En ese caso, lo que solemos hacer es ponerles sobre la mesa las ventajas e inconvenientes de una y otra alternativa para que, conociendo las mismas, puedan tomar la decisión que consideren más oportuna y adecuada.

¿Cloro o cloración?

¿Cloro o cloración?

En lo que respecta al empleo del cloro para lograr que el agua de la piscina esté en perfecto estado, podemos destacar que tiene a favor los siguientes argumentos:

  • Es muy fácil de utilizar y también de controlar, para que, en ningún momento, los bañistas se encuentren en peligro.

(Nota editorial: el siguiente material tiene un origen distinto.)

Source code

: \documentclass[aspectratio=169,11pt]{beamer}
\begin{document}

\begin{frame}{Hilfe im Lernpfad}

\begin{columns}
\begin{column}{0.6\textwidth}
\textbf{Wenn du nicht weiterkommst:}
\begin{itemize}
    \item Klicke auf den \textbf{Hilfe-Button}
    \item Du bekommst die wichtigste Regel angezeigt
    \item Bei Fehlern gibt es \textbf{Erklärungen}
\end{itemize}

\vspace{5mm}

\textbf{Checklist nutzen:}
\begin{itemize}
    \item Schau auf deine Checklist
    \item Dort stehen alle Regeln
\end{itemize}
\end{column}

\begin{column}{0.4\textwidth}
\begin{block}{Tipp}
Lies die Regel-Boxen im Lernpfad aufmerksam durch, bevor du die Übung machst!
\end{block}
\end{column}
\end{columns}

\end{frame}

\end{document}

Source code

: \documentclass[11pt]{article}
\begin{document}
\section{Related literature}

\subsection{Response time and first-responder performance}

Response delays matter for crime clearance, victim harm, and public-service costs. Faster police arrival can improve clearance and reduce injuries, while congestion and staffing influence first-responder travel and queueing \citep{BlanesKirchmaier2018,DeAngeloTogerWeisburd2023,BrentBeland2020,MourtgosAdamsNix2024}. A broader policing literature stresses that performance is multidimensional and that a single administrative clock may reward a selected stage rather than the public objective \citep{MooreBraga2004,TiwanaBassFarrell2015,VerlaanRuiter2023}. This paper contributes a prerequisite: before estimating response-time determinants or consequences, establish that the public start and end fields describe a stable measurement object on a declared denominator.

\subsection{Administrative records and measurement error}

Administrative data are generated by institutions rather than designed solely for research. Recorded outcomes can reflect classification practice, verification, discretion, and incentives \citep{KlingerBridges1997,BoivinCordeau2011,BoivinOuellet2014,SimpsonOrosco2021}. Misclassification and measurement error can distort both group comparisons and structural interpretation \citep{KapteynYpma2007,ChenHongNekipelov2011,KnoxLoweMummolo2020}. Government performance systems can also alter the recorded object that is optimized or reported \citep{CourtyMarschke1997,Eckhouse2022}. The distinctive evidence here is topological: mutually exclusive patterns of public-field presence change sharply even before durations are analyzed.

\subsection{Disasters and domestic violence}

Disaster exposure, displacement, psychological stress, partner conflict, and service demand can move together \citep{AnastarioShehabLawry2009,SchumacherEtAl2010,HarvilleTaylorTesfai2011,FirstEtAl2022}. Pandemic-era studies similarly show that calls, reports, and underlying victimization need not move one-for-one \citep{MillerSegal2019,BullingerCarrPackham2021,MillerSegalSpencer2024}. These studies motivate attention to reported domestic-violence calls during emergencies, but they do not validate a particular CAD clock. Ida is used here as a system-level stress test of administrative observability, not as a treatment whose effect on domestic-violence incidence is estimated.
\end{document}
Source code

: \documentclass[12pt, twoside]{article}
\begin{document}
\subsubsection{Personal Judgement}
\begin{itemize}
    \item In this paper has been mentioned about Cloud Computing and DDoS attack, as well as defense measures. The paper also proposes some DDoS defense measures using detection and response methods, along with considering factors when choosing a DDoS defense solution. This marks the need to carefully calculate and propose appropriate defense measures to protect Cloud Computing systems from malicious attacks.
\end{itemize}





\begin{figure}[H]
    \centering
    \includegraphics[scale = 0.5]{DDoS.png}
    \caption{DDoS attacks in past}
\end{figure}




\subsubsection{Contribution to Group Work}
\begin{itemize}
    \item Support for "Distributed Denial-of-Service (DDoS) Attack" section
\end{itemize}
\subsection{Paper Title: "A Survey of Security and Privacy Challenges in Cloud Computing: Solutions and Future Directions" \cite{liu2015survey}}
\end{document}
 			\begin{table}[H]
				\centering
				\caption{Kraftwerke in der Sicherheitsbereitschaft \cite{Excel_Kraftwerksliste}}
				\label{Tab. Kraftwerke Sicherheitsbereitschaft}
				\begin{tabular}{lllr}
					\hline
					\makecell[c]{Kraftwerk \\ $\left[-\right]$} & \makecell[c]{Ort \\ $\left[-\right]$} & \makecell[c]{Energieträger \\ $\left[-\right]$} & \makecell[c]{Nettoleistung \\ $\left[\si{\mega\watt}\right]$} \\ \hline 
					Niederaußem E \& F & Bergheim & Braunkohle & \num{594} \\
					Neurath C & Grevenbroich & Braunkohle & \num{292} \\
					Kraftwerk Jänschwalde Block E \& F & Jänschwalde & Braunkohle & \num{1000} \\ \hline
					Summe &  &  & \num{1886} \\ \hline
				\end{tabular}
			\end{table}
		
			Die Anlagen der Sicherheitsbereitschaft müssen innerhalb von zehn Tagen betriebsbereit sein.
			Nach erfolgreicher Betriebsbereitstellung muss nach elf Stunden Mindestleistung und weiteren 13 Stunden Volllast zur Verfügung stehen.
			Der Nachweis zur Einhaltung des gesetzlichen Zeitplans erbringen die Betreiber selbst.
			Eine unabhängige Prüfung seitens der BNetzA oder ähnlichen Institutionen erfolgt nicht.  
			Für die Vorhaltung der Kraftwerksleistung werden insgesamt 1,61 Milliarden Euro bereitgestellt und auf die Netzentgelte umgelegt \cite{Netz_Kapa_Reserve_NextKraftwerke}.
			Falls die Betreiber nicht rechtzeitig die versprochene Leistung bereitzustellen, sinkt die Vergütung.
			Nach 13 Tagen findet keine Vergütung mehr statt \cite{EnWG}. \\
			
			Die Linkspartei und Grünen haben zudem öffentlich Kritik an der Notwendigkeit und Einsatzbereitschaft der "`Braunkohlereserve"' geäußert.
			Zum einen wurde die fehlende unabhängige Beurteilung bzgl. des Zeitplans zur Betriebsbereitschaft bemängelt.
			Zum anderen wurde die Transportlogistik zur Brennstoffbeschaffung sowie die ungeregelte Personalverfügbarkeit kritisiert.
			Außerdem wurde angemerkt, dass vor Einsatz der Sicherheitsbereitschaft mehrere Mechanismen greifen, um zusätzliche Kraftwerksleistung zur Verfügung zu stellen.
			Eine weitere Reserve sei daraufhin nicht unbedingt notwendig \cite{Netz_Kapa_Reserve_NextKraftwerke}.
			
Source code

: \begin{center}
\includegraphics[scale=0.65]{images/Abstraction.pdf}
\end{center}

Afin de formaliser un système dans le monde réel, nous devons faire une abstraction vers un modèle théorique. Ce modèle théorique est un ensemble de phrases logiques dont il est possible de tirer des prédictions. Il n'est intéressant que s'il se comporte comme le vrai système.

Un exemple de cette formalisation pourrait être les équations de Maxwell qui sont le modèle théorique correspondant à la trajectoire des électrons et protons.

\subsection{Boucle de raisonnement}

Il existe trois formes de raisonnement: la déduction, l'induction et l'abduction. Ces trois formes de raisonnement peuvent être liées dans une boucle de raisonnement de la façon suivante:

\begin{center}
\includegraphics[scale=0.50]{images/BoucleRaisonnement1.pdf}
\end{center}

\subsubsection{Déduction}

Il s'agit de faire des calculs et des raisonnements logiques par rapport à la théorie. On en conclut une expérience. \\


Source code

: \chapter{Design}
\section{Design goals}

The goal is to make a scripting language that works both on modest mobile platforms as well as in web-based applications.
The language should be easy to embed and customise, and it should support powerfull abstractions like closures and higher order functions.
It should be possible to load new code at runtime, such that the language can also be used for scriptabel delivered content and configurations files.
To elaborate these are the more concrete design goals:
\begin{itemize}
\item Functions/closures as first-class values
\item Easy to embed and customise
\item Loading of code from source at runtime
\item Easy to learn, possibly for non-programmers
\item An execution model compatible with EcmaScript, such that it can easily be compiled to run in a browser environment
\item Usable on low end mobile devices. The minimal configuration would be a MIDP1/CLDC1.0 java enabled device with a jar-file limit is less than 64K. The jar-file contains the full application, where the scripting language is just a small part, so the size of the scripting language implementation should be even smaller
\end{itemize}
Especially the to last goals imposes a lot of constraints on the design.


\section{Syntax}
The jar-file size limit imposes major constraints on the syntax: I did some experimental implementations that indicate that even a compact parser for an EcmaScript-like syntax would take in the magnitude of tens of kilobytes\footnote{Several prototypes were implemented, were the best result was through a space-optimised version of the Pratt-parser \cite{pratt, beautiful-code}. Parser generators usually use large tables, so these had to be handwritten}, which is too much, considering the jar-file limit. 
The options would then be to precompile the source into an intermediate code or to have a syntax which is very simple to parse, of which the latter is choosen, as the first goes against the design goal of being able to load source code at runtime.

  • Se trata de una alternativa muy eficaz, es decir, consigue unos resultados perfectos en poco tiempo y con un mínimo esfuerzo.

  • Se consigue que la desinfección del agua sea prácticamente inmediata.

Por otro lado, entre sus principales convenientes están que desprende un olor que resulta desagradable, que cuando presenta algún problema puede ocasionar en las personas desde ojos rojos hasta erupciones cutáneas y que requiere un control exhaustivo y permanente.

La cloración salina se ha convertido, en los últimos años, en la alternativa más elegida por quienes tienen piscina y eso es debido al conjunto de beneficios que trae consigo:

  • No desprende ningún olor.

  • No requiere estar continuamente llevando a cabo un control exhaustivo del agua de la piscina.

  • No provoca problemas en la salud de ningún bañista.

  • Se convierte en un mecanismo que permite ahorrar notablemente en lo que es la necesidad de comprar productos para el mantenimiento diario.

De la misma manera, no podemos pasar por alto que también presenta una serie de inconvenientes que requieren ser tenidos en cuenta:

  • Su puesta en marcha es mucho más cara, ya que requiere llevarse a cabo la instalación de un dispositivo que acometa la electrólisis.

  • El agua de la piscina tratada con cloración salina, por el contrario que les sucede a las que optan por el cloro, no se puede emplear para luego proceder a regar plantas y cultivos.

Teniendo en cuenta estas circunstancias, ahora sólo queda que cada persona elija el método que considere más adecuado en base a las mismas.